Two women sect leaders released from camps

AFP-TWO women leaders of the banned Zhong Gong spiritual sect were freed from labour camps on the mainland, two months before the end of their two-year sentences, a Hong Kong-based rights group said yesterday.

Cheng Yaqin was released from the Baoding, Hebei province reform-through-labour camp on Sunday.

Deqing Zhuoma was released from a labour camp near Lhasa, Tibet, in recent days, the Information Centre for Human Rights and Democracy said yesterday.

Both women had served as regional leaders for the group and had been arrested in September 1999 after simultaneous crackdowns on the Zhong Gong group as well as the better-known Falun Gong, the human rights centre said.

The women were released early after an active letter-writing campaign by supporters from around the world, led by exiled Zhong Gong leader Zhang Hongbao.

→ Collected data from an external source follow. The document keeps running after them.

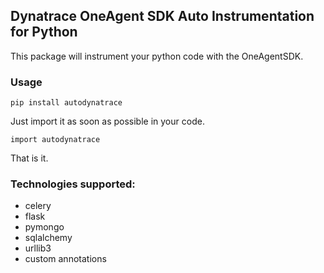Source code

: ##  Dynatrace OneAgent SDK Auto Instrumentation for Python

This package will instrument your python code with the OneAgentSDK.

### Usage

`pip install autodynatrace`

Just import it as soon as possible in your code.

`import autodynatrace`

That is it.

### Technologies supported:

- celery
- flask
- pymongo
- sqlalchemy
- urllib3
- custom annotations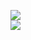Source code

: [![](https://img.shields.io/badge/Made%20With-Github%20Spray-lightgrey.svg?style=for-the-badge&logo=github)](https://github.com/Annihil/github-spray#28354)  
[![](https://i.imgur.com/2DrTn0Z.gif)](https://github.com/Annihil/github-spray)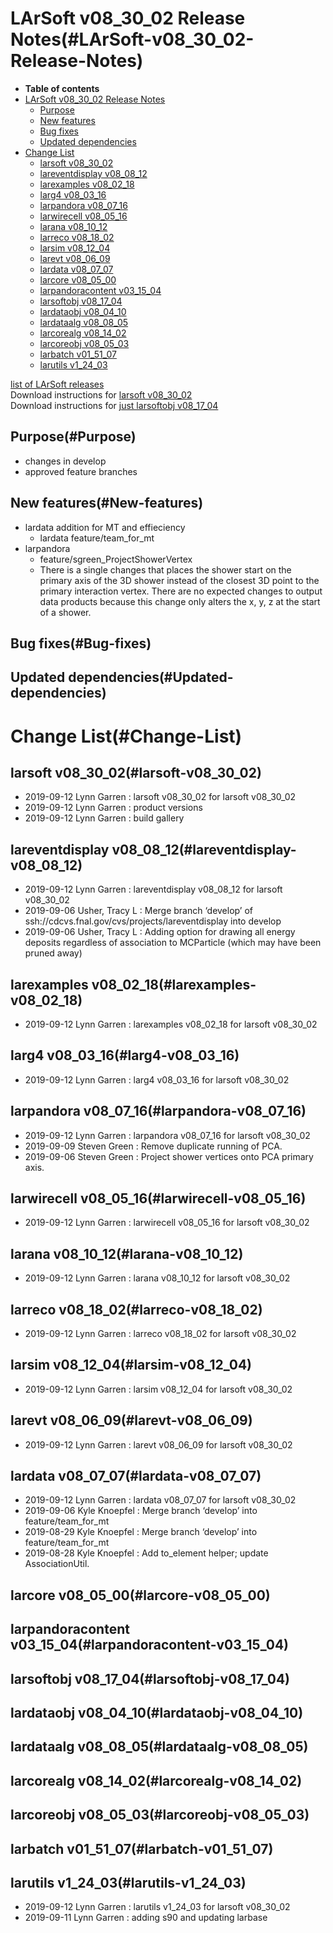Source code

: LArSoft v08\_30\_02 Release Notes(#LArSoft-v08_30_02-Release-Notes)
======================================================================

-   **Table of contents**
-   [LArSoft v08\_30\_02 Release Notes](#LArSoft-v08_30_02-Release-Notes)
    -   [Purpose](#Purpose)
    -   [New features](#New-features)
    -   [Bug fixes](#Bug-fixes)
    -   [Updated dependencies](#Updated-dependencies)
-   [Change List](#Change-List)
    -   [larsoft v08\_30\_02](#larsoft-v08_30_02)
    -   [lareventdisplay v08\_08\_12](#lareventdisplay-v08_08_12)
    -   [larexamples v08\_02\_18](#larexamples-v08_02_18)
    -   [larg4 v08\_03\_16](#larg4-v08_03_16)
    -   [larpandora v08\_07\_16](#larpandora-v08_07_16)
    -   [larwirecell v08\_05\_16](#larwirecell-v08_05_16)
    -   [larana v08\_10\_12](#larana-v08_10_12)
    -   [larreco v08\_18\_02](#larreco-v08_18_02)
    -   [larsim v08\_12\_04](#larsim-v08_12_04)
    -   [larevt v08\_06\_09](#larevt-v08_06_09)
    -   [lardata v08\_07\_07](#lardata-v08_07_07)
    -   [larcore v08\_05\_00](#larcore-v08_05_00)
    -   [larpandoracontent v03\_15\_04](#larpandoracontent-v03_15_04)
    -   [larsoftobj v08\_17\_04](#larsoftobj-v08_17_04)
    -   [lardataobj v08\_04\_10](#lardataobj-v08_04_10)
    -   [lardataalg v08\_08\_05](#lardataalg-v08_08_05)
    -   [larcorealg v08\_14\_02](#larcorealg-v08_14_02)
    -   [larcoreobj v08\_05\_03](#larcoreobj-v08_05_03)
    -   [larbatch v01\_51\_07](#larbatch-v01_51_07)
    -   [larutils v1\_24\_03](#larutils-v1_24_03)

[list of LArSoft releases](LArSoft_release_list)\
Download instructions for [larsoft v08\_30\_02](http://scisoft.fnal.gov/scisoft/bundles/larsoft/v08_30_02/larsoft-v08_30_02.html)\
Download instructions for [just larsoftobj v08\_17\_04](http://scisoft.fnal.gov/scisoft/bundles/larsoftobj/v08_17_04/larsoftobj-v08_17_04.html)

Purpose(#Purpose)
--------------------

-   changes in develop
-   approved feature branches

New features(#New-features)
------------------------------

-   lardata addition for MT and effieciency
    -   lardata feature/team\_for\_mt
-   larpandora
    -   feature/sgreen\_ProjectShowerVertex
    -   There is a single changes that places the shower start on the primary axis of the 3D shower instead of the closest 3D point to the primary interaction vertex. There are no expected changes to output data products because this change only alters the x, y, z at the start of a shower.

Bug fixes(#Bug-fixes)
------------------------

Updated dependencies(#Updated-dependencies)
----------------------------------------------

Change List(#Change-List)
============================

larsoft v08\_30\_02(#larsoft-v08_30_02)
------------------------------------------

-   2019-09-12 Lynn Garren : larsoft v08\_30\_02 for larsoft v08\_30\_02
-   2019-09-12 Lynn Garren : product versions
-   2019-09-12 Lynn Garren : build gallery

lareventdisplay v08\_08\_12(#lareventdisplay-v08_08_12)
----------------------------------------------------------

-   2019-09-12 Lynn Garren : lareventdisplay v08\_08\_12 for larsoft v08\_30\_02
-   2019-09-06 Usher, Tracy L : Merge branch ‘develop’ of ssh://cdcvs.fnal.gov/cvs/projects/lareventdisplay into develop
-   2019-09-06 Usher, Tracy L : Adding option for drawing all energy deposits regardless of association to MCParticle (which may have been pruned away)

larexamples v08\_02\_18(#larexamples-v08_02_18)
--------------------------------------------------

-   2019-09-12 Lynn Garren : larexamples v08\_02\_18 for larsoft v08\_30\_02

larg4 v08\_03\_16(#larg4-v08_03_16)
--------------------------------------

-   2019-09-12 Lynn Garren : larg4 v08\_03\_16 for larsoft v08\_30\_02

larpandora v08\_07\_16(#larpandora-v08_07_16)
------------------------------------------------

-   2019-09-12 Lynn Garren : larpandora v08\_07\_16 for larsoft v08\_30\_02
-   2019-09-09 Steven Green : Remove duplicate running of PCA.
-   2019-09-06 Steven Green : Project shower vertices onto PCA primary axis.

larwirecell v08\_05\_16(#larwirecell-v08_05_16)
--------------------------------------------------

-   2019-09-12 Lynn Garren : larwirecell v08\_05\_16 for larsoft v08\_30\_02

larana v08\_10\_12(#larana-v08_10_12)
----------------------------------------

-   2019-09-12 Lynn Garren : larana v08\_10\_12 for larsoft v08\_30\_02

larreco v08\_18\_02(#larreco-v08_18_02)
------------------------------------------

-   2019-09-12 Lynn Garren : larreco v08\_18\_02 for larsoft v08\_30\_02

larsim v08\_12\_04(#larsim-v08_12_04)
----------------------------------------

-   2019-09-12 Lynn Garren : larsim v08\_12\_04 for larsoft v08\_30\_02

larevt v08\_06\_09(#larevt-v08_06_09)
----------------------------------------

-   2019-09-12 Lynn Garren : larevt v08\_06\_09 for larsoft v08\_30\_02

lardata v08\_07\_07(#lardata-v08_07_07)
------------------------------------------

-   2019-09-12 Lynn Garren : lardata v08\_07\_07 for larsoft v08\_30\_02
-   2019-09-06 Kyle Knoepfel : Merge branch ‘develop’ into feature/team\_for\_mt
-   2019-08-29 Kyle Knoepfel : Merge branch ‘develop’ into feature/team\_for\_mt
-   2019-08-28 Kyle Knoepfel : Add to\_element helper; update AssociationUtil.

larcore v08\_05\_00(#larcore-v08_05_00)
------------------------------------------

larpandoracontent v03\_15\_04(#larpandoracontent-v03_15_04)
--------------------------------------------------------------

larsoftobj v08\_17\_04(#larsoftobj-v08_17_04)
------------------------------------------------

lardataobj v08\_04\_10(#lardataobj-v08_04_10)
------------------------------------------------

lardataalg v08\_08\_05(#lardataalg-v08_08_05)
------------------------------------------------

larcorealg v08\_14\_02(#larcorealg-v08_14_02)
------------------------------------------------

larcoreobj v08\_05\_03(#larcoreobj-v08_05_03)
------------------------------------------------

larbatch v01\_51\_07(#larbatch-v01_51_07)
--------------------------------------------

larutils v1\_24\_03(#larutils-v1_24_03)
------------------------------------------

-   2019-09-12 Lynn Garren : larutils v1\_24\_03 for larsoft v08\_30\_02
-   2019-09-11 Lynn Garren : adding s90 and updating larbase
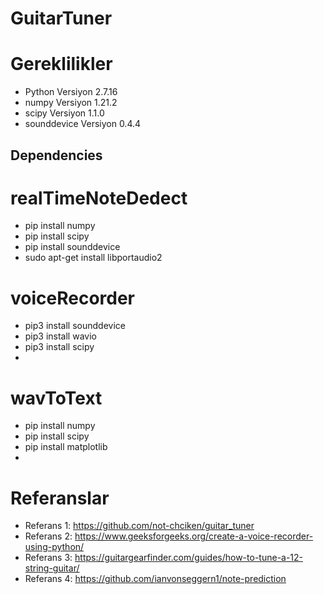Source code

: # GuitarTuner

# Gereklilikler
* Python Versiyon 2.7.16
* numpy Versiyon 1.21.2
* scipy Versiyon 1.1.0
* sounddevice Versiyon 0.4.4


## Dependencies
# realTimeNoteDedect
* pip install numpy
* pip install scipy
* pip install sounddevice 
* sudo apt-get install libportaudio2

# voiceRecorder
* pip3 install sounddevice
* pip3 install wavio
* pip3 install scipy
* 
# wavToText
* pip install numpy
* pip install scipy
* pip install matplotlib
* 
# Referanslar
* Referans 1: https://github.com/not-chciken/guitar_tuner
* Referans 2: https://www.geeksforgeeks.org/create-a-voice-recorder-using-python/
* Referans 3: https://guitargearfinder.com/guides/how-to-tune-a-12-string-guitar/
* Referans 4: https://github.com/ianvonseggern1/note-prediction
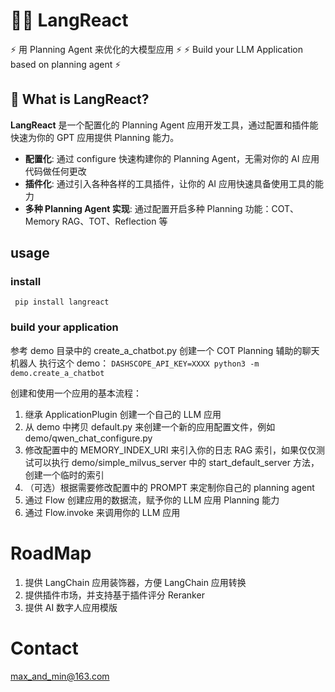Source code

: # 🦜️🔗 LangReact

⚡ 用 Planning Agent 来优化的大模型应用 ⚡
⚡ Build your LLM Application based on planning agent ⚡

## 🤔 What is LangReact?

**LangReact** 是一个配置化的 Planning Agent 应用开发工具，通过配置和插件能快速为你的 GPT 应用提供 Planning 能力。
- **配置化**: 通过 configure 快速构建你的 Planning Agent，无需对你的 AI 应用代码做任何更改
- **插件化**: 通过引入各种各样的工具插件，让你的 AI 应用快速具备使用工具的能力
- **多种 Planning Agent 实现**: 通过配置开启多种 Planning 功能：COT、Memory RAG、TOT、Reflection 等

## usage

### install

` pip install langreact`

### build your application
参考 demo 目录中的 create_a_chatbot.py 创建一个 COT Planning 辅助的聊天机器人
执行这个 demo：
`DASHSCOPE_API_KEY=XXXX python3 -m demo.create_a_chatbot`

创建和使用一个应用的基本流程：
1. 继承 ApplicationPlugin 创建一个自己的 LLM 应用
2. 从 demo 中拷贝 default.py 来创建一个新的应用配置文件，例如 demo/qwen_chat_configure.py
3. 修改配置中的 MEMORY_INDEX_URI 来引入你的日志 RAG 索引，如果仅仅测试可以执行 demo/simple_milvus_server 中的 start_default_server 方法，创建一个临时的索引
4. （可选）根据需要修改配置中的 PROMPT 来定制你自己的 planning agent
5. 通过 Flow 创建应用的数据流，赋予你的 LLM 应用 Planning 能力
6. 通过 Flow.invoke 来调用你的 LLM 应用

# RoadMap

1. 提供 LangChain 应用装饰器，方便 LangChain 应用转换
2. 提供插件市场，并支持基于插件评分 Reranker
3. 提供 AI 数字人应用模版

# Contact

max_and_min@163.com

He had pressured the Central Government as well as the United Nations over their incarceration, the centre said.

Beijing views the two groups as ``evil cults'' and has spent two years trying to smash the groups that advocate traditional Chinese group meditation and breathing exercises, while urging followers to lead a clean and healthy life.

Tens of millions of Chinese began practising traditional breathing exercises, known as qigong, in the late 1980s and early 1990s.

But they attracted the attention of Beijing leaders with huge followings and building up imposing economic empires.

The Chinese Communist Party has called the Falun Gong the biggest threat to China's political stability since the 1989 Tiananmen pro-democracy protests.